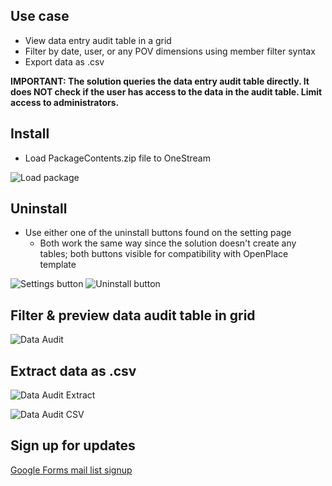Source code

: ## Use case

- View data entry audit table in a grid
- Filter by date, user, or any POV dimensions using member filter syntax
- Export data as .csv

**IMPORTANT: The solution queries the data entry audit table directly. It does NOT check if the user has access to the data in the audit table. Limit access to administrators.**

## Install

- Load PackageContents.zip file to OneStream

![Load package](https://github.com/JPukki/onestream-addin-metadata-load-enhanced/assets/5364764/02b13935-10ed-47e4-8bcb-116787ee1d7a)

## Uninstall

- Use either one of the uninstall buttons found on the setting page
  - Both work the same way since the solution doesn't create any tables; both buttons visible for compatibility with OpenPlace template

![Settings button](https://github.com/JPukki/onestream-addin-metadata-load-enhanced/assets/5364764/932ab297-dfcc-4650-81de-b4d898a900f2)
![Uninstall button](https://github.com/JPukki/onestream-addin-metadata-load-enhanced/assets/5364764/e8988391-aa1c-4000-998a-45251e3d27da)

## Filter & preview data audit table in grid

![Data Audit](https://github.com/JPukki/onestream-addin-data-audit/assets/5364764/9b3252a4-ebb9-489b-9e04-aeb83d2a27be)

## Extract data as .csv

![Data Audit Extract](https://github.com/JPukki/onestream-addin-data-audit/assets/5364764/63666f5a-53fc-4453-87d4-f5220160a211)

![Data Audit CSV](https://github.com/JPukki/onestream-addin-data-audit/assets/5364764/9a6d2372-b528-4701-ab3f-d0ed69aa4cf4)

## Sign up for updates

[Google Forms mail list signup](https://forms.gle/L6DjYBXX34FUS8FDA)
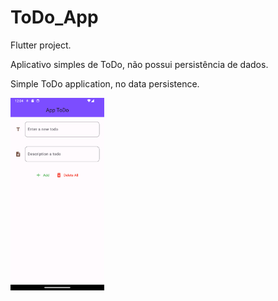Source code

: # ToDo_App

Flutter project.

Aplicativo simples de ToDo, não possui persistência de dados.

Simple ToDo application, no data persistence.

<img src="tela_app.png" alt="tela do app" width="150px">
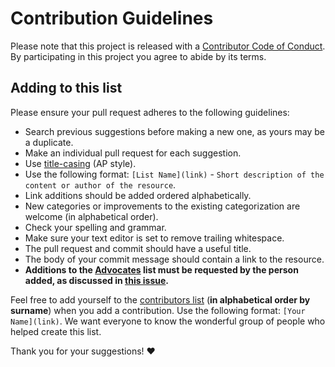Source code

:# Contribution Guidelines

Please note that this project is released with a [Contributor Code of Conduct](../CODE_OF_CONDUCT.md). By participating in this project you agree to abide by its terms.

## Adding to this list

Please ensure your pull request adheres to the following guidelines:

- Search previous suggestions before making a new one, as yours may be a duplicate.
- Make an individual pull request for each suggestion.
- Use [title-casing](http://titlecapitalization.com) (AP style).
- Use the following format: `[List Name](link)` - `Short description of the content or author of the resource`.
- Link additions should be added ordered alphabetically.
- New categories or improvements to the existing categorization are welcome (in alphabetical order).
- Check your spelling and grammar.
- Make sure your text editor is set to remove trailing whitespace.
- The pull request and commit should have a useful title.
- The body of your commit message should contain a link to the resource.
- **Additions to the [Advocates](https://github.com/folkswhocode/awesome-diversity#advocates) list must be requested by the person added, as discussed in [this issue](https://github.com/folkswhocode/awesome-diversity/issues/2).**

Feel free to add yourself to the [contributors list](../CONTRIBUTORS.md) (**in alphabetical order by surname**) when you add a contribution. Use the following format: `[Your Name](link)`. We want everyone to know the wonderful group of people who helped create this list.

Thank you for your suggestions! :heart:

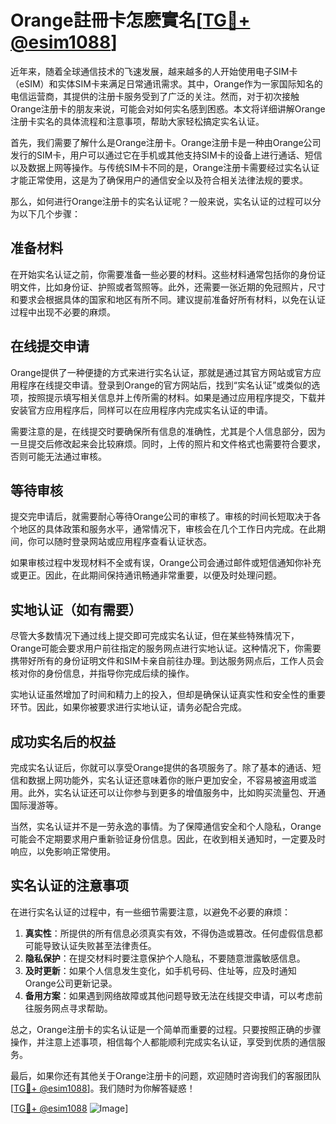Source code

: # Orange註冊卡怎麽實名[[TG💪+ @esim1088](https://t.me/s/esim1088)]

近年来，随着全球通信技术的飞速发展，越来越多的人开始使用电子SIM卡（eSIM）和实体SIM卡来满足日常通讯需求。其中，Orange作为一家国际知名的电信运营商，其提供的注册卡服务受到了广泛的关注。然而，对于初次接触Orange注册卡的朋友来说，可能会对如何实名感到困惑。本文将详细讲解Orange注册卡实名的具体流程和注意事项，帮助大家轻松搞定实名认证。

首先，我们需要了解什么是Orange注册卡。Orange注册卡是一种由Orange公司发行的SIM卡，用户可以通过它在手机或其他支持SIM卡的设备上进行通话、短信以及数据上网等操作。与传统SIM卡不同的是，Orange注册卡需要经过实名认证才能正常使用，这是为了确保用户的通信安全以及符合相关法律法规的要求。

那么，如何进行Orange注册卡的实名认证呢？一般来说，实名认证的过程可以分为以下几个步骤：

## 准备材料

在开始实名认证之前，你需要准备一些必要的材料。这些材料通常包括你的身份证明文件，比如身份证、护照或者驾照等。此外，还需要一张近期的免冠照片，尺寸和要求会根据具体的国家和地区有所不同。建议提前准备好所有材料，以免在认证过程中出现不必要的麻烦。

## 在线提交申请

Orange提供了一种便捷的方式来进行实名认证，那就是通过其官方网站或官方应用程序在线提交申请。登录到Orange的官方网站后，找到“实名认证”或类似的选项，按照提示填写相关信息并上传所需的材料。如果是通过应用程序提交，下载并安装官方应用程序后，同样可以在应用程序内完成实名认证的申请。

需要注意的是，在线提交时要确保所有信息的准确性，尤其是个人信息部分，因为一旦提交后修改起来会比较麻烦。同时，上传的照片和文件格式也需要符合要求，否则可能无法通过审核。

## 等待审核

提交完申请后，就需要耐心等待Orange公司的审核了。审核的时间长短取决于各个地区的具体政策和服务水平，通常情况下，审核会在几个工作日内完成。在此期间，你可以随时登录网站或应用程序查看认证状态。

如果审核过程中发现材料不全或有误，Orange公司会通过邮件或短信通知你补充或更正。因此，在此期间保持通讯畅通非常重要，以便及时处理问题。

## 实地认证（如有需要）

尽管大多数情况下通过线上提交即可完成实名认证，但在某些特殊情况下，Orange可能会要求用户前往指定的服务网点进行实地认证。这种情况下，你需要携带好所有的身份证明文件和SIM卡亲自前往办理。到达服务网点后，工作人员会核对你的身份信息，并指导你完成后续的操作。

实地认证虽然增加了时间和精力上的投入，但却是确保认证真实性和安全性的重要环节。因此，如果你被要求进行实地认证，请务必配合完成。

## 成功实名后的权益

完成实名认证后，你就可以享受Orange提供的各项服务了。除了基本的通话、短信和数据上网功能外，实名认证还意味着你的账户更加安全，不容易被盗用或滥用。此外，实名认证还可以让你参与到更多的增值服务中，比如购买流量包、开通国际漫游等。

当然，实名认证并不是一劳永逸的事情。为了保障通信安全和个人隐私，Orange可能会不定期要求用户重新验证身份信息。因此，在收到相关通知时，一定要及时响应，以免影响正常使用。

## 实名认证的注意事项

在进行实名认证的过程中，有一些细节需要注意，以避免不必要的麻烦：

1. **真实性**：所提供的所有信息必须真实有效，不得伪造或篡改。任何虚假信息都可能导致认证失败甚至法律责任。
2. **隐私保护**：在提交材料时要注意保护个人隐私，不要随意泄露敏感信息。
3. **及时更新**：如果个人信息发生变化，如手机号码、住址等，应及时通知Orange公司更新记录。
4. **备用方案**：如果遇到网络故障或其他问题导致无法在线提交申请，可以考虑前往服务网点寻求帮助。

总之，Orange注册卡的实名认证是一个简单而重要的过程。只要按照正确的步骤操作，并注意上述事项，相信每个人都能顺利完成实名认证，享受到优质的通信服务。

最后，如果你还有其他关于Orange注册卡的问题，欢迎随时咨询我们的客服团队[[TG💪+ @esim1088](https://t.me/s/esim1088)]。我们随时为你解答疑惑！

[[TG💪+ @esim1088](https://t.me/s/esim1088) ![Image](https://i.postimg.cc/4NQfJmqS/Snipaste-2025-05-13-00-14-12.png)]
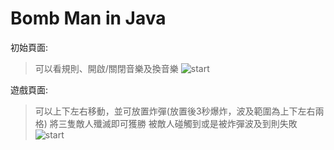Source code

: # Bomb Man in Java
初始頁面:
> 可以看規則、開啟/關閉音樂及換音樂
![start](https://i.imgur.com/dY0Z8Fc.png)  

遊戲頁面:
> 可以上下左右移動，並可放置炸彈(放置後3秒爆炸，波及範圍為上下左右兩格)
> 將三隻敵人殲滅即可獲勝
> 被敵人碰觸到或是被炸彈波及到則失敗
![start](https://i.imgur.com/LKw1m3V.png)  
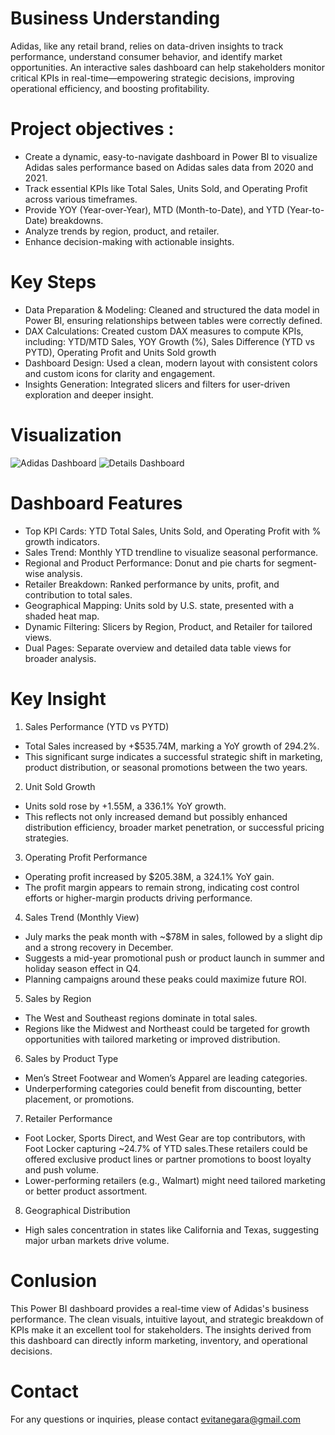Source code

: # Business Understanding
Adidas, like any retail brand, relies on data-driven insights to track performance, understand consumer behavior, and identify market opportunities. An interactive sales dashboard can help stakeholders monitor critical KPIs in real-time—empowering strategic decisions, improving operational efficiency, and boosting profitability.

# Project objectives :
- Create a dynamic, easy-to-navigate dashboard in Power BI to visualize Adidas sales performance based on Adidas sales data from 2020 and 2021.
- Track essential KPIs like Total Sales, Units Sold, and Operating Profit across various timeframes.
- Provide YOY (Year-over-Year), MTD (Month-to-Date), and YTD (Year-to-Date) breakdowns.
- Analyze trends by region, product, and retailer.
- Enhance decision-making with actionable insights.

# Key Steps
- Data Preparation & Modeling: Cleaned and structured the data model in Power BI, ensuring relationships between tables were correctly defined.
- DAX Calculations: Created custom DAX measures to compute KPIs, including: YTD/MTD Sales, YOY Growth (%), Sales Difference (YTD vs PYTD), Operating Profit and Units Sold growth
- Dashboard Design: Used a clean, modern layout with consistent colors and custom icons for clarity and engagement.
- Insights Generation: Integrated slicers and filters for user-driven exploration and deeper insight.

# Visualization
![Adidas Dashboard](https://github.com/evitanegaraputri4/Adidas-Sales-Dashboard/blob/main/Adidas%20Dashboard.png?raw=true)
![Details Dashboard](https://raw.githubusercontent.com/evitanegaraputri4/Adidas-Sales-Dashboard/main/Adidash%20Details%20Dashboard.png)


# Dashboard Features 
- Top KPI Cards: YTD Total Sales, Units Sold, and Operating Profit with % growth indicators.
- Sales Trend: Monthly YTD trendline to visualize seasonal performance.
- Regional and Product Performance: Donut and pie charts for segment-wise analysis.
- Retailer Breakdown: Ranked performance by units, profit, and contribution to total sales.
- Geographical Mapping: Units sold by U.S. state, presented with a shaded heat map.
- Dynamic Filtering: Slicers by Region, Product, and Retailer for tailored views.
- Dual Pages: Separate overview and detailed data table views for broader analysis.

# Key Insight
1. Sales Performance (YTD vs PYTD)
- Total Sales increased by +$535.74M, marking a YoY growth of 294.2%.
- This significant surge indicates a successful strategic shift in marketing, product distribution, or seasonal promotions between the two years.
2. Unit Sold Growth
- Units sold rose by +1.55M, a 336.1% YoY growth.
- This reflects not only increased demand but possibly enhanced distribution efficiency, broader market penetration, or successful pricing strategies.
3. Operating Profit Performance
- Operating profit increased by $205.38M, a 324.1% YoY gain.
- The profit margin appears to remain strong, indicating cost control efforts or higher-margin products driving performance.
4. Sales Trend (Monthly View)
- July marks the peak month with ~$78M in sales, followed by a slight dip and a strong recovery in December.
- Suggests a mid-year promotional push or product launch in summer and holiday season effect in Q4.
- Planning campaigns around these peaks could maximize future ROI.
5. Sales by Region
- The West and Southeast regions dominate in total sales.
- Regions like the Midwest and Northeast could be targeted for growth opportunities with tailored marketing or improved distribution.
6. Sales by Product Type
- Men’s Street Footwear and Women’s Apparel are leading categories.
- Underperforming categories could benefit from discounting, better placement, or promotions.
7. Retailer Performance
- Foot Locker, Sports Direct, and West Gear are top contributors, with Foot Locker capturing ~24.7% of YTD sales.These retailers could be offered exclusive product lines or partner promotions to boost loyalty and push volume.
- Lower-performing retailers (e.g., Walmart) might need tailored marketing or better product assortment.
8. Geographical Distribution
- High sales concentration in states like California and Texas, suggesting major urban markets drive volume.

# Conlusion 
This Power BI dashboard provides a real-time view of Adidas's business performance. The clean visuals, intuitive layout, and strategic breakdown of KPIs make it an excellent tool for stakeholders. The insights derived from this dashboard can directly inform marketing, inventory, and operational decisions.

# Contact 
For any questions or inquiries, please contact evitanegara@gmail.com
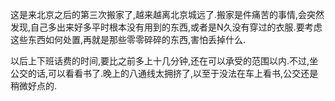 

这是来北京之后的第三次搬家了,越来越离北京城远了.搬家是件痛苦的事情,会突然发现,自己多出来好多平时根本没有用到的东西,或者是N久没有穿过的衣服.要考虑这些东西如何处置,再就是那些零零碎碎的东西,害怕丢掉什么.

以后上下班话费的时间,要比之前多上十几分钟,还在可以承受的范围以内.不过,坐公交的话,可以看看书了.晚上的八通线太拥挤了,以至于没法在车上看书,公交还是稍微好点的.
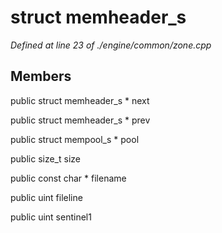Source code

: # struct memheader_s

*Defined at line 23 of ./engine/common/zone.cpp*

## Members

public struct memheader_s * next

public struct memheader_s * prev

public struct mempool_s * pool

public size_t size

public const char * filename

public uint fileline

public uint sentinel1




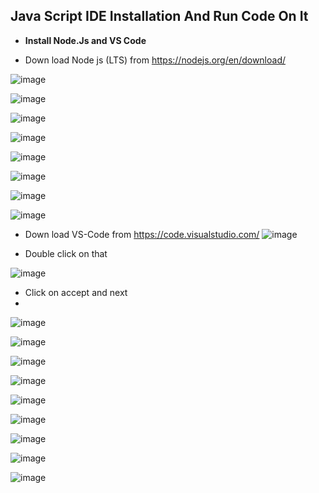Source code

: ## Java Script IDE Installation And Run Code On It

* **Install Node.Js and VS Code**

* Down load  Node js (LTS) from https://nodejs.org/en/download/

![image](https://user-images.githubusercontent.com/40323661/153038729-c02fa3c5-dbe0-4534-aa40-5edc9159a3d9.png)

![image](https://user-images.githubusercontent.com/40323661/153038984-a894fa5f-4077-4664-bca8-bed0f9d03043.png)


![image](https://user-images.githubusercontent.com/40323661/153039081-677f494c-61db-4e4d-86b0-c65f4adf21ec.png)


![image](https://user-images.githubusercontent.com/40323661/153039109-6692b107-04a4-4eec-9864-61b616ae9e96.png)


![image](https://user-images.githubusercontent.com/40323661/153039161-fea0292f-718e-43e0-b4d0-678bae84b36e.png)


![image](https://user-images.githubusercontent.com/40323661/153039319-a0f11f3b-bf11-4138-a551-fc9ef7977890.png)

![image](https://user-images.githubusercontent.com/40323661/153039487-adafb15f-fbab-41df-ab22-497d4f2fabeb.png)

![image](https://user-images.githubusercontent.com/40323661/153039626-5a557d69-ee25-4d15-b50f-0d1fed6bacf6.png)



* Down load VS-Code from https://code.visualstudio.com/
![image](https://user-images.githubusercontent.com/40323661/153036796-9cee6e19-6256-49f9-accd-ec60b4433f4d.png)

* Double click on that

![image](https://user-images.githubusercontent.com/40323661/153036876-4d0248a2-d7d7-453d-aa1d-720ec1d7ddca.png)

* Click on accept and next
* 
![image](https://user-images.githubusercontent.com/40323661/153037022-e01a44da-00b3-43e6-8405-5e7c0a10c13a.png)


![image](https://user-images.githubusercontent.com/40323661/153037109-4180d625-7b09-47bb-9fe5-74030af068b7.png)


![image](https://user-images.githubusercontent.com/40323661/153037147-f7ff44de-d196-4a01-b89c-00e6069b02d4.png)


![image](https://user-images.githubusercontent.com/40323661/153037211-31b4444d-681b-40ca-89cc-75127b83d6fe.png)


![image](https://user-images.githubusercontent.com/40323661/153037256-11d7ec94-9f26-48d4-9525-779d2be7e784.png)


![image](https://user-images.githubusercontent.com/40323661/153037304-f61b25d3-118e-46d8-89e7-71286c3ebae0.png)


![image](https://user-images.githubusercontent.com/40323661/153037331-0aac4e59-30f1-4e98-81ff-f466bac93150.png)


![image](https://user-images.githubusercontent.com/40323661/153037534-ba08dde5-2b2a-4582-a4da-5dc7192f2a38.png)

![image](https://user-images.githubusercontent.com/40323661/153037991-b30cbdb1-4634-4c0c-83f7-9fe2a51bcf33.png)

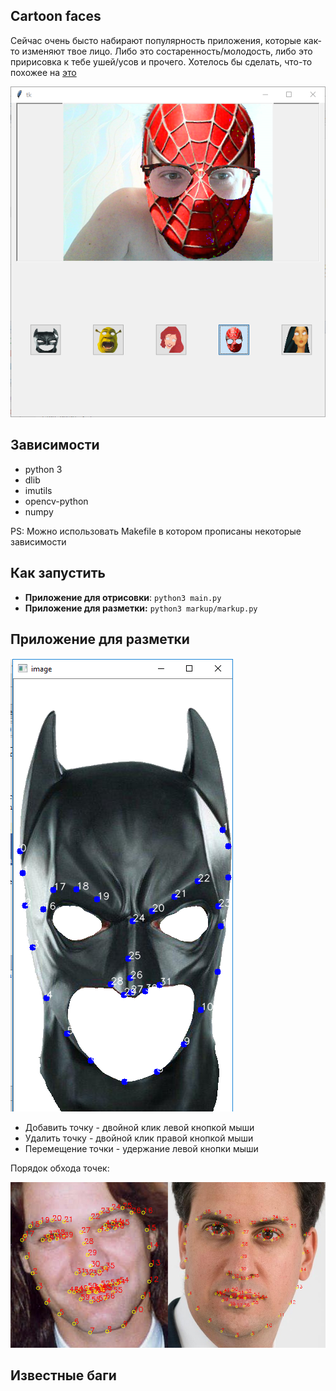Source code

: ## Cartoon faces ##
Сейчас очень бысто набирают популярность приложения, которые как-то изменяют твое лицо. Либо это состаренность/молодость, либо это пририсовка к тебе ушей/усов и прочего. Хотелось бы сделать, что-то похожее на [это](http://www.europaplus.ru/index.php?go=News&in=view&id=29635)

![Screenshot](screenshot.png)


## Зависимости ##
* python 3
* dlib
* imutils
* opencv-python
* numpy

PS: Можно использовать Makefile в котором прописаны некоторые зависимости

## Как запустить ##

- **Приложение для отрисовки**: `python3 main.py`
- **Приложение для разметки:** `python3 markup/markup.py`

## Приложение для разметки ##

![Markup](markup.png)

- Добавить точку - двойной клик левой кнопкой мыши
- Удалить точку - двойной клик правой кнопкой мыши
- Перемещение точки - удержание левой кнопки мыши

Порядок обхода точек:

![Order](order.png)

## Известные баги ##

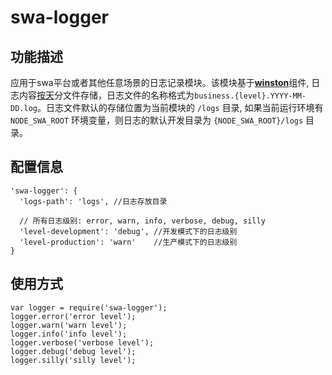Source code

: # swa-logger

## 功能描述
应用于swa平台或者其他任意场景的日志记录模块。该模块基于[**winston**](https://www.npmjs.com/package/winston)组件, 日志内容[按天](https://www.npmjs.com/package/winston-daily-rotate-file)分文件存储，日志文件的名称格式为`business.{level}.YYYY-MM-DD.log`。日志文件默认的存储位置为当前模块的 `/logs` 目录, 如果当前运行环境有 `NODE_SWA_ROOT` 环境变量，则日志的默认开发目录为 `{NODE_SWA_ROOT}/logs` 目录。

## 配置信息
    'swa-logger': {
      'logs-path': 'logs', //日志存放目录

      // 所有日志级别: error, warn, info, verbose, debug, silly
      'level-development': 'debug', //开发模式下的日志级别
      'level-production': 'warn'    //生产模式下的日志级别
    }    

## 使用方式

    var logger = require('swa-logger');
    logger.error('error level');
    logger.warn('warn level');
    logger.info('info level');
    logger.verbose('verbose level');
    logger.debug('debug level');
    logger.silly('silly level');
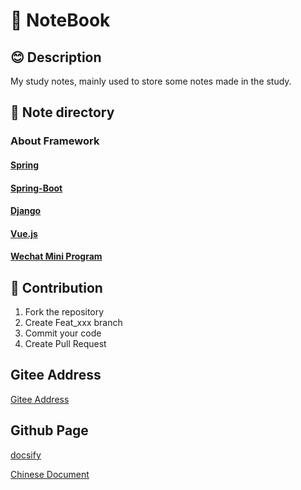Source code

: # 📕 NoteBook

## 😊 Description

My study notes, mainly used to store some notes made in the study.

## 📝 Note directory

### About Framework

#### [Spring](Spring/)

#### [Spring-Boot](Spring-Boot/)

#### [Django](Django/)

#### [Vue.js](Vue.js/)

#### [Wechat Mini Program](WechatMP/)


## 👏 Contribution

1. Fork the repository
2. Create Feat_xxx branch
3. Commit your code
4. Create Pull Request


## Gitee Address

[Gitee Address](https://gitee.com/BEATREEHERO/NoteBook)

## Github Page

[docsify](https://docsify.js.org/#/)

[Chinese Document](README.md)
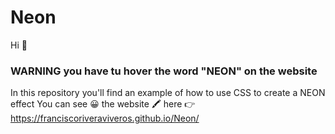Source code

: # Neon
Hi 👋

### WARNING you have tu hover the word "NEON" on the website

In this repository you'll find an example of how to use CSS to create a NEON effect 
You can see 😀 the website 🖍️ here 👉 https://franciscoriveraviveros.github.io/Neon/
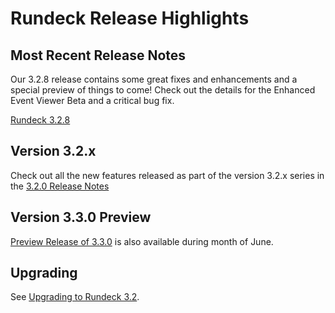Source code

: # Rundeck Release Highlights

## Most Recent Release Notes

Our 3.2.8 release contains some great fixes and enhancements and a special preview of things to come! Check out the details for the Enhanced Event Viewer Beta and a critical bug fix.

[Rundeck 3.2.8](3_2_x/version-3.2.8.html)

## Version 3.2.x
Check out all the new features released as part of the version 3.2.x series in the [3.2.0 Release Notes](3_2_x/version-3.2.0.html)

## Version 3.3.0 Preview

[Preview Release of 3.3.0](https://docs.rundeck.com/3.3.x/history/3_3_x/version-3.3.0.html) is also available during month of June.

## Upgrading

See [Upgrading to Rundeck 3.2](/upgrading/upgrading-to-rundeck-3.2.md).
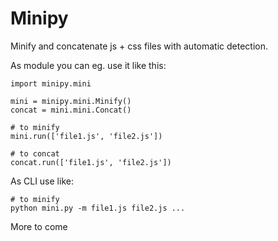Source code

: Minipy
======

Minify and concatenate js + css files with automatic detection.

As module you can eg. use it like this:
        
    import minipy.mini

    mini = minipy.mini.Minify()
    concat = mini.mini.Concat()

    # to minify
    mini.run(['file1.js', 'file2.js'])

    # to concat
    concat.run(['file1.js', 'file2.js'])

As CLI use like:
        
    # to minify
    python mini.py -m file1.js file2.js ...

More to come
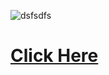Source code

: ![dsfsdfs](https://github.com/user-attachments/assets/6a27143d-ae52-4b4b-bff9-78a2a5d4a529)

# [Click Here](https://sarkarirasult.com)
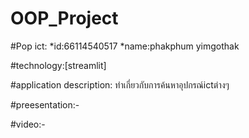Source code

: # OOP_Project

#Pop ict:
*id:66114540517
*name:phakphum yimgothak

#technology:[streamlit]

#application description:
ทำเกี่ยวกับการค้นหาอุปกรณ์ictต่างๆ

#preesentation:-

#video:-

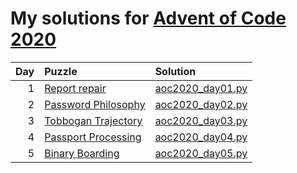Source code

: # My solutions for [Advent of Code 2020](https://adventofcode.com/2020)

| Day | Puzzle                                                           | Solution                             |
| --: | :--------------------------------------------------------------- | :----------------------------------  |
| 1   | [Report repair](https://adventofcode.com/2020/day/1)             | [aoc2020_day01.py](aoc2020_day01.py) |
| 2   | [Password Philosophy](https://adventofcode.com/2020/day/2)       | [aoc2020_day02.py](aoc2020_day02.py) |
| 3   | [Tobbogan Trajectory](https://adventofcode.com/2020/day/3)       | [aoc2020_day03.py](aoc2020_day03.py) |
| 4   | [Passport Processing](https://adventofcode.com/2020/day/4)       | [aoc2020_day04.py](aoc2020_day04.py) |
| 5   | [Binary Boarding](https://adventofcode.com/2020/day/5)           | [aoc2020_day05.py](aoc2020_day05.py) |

::::

INSTRUCTIONS TO FOLLOW: Where does the word "push" show up in the material? Copy out each line that has it.

RESULT BELOW:
- Suggests a mid-year promotional push or product launch in summer and holiday season effect in Q4.
- Foot Locker, Sports Direct, and West Gear are top contributors, with Foot Locker capturing ~24.7% of YTD sales.These retailers could be offered exclusive product lines or partner promotions to boost loyalty and push volume.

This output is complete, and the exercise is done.